23 de novembro de 2019

MULHERES ENSACADAS

Volta e meia vejo alguém defendendo que as burcas e a submissão das mulheres de alguns países são voluntárias e que nós, ocidentais, não temos o direito de nos revoltarmos de forma crítica porque isso seria querer determinar o que elas vestem e como se comportam. Argumentam que não estamos respeitando o que pode ser a vontade e escolha delas.
E eu me lembro de algumas histórias que ouvi da minha mãe.
Quando ela era menina e moça, todas as mulheres da idade dela queriam ser moças virtuosas e se manter virgem até o casamento era um objetivo almejado e perseguido.
Minha mãe ouviu muitas histórias sobre moças que caíram na conversa da "prova de amor".
Era um truque comum na época, sempre se contava para as meninas a história da fulana que "deu sua virgindade" para um rapaz que passou meses namorando-a, jurando paixão infinita, prometendo casamento e, depois de enganar a moça a ponto de fazê-la se apaixonar, veio com a segunda etapa do plano que era choramingar com uma fala do tipo "Você não me ama de verdade e não confia em mim".
Eles não tinham pressa porque gostavam de “batalhas difíceis”, então usavam muitos argumentos como desculpas para não se casar imediatamente, insistiam até que a mulher cedia.
Era mais ou menos assim que as histórias terminavam: Ela provou que o amava, então ele desapareceu e ela foi expulsa de casa, muitas vezes aos chutes e pontapés (aplicados pelo pai e às vezes também pelos irmãos mais velhos) e acabou virando puta porque a única pessoa que a acolheu foi a cafetina.

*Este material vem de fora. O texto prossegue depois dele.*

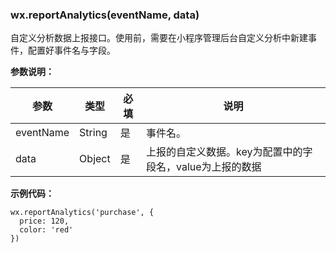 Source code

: <!-- https://mp.weixin.qq.com/debug/wxadoc/dev/api/analysis-report.html -->

### wx.reportAnalytics(eventName, data)

自定义分析数据上报接口。使用前，需要在小程序管理后台自定义分析中新建事件，配置好事件名与字段。

**参数说明：**

  参数        |  类型     |  必填 |  说明                               
--------------|-----------|-------|-------------------------------------
  eventName   |  String   |  是   |  事件名。                           
  data        |  Object   |  是   |上报的自定义数据。key为配置中的字段名，value为上报的数据

**示例代码：**

    wx.reportAnalytics('purchase', {
      price: 120,
      color: 'red'
    })
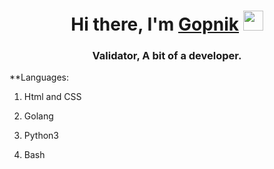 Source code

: <h1 align="center">Hi there, I'm <a href="https://t.me/MegaBzlomJopu" target="_blank">Gopnik</a> 
<img src="https://github.com/blackcater/blackcater/raw/main/images/Hi.gif" height="32"/></h1>
<h3 align="center">Validator, A bit of a developer.</h3>
**Languages:

1) Html and CSS
  
2) Golang
 
4) Python3
 
5) Bash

Muitas meninas, incluindo minha mãe, mais do que ouvir as histórias, acabava conhecendo uma dessas moças.
E, enquanto a coitada era expulsa, o tal rapaz se gabava com os colegas e posava de bonzão. Havia também outras versões. Em uma delas a família acuava o galanteador e forçava o casamento. Nessa, a moça passava o resto da vida ouvindo do marido que era uma puta, que devia ter ido pro puteiro, que não merecia respeito e que era por isso que levava chifre e pancada.
Na outra versão o cara engravidava a moça com a história da "prova de amor" e, quando sabia da gravidez, fugia e ia morar em outro estado.
A que minha mãe conheceu foi chutada na barriga pelo pai enquanto era expulsa de casa. Minha mãe era menina e nunca soube o que aconteceu com ela.
Claro que a maioria das moças queria muito manter a virgindade.
Era opção e vontade delas? Sim, sem dúvida!
Assim como é vontade dessas mulheres se manterem vestidas de bujão de gás.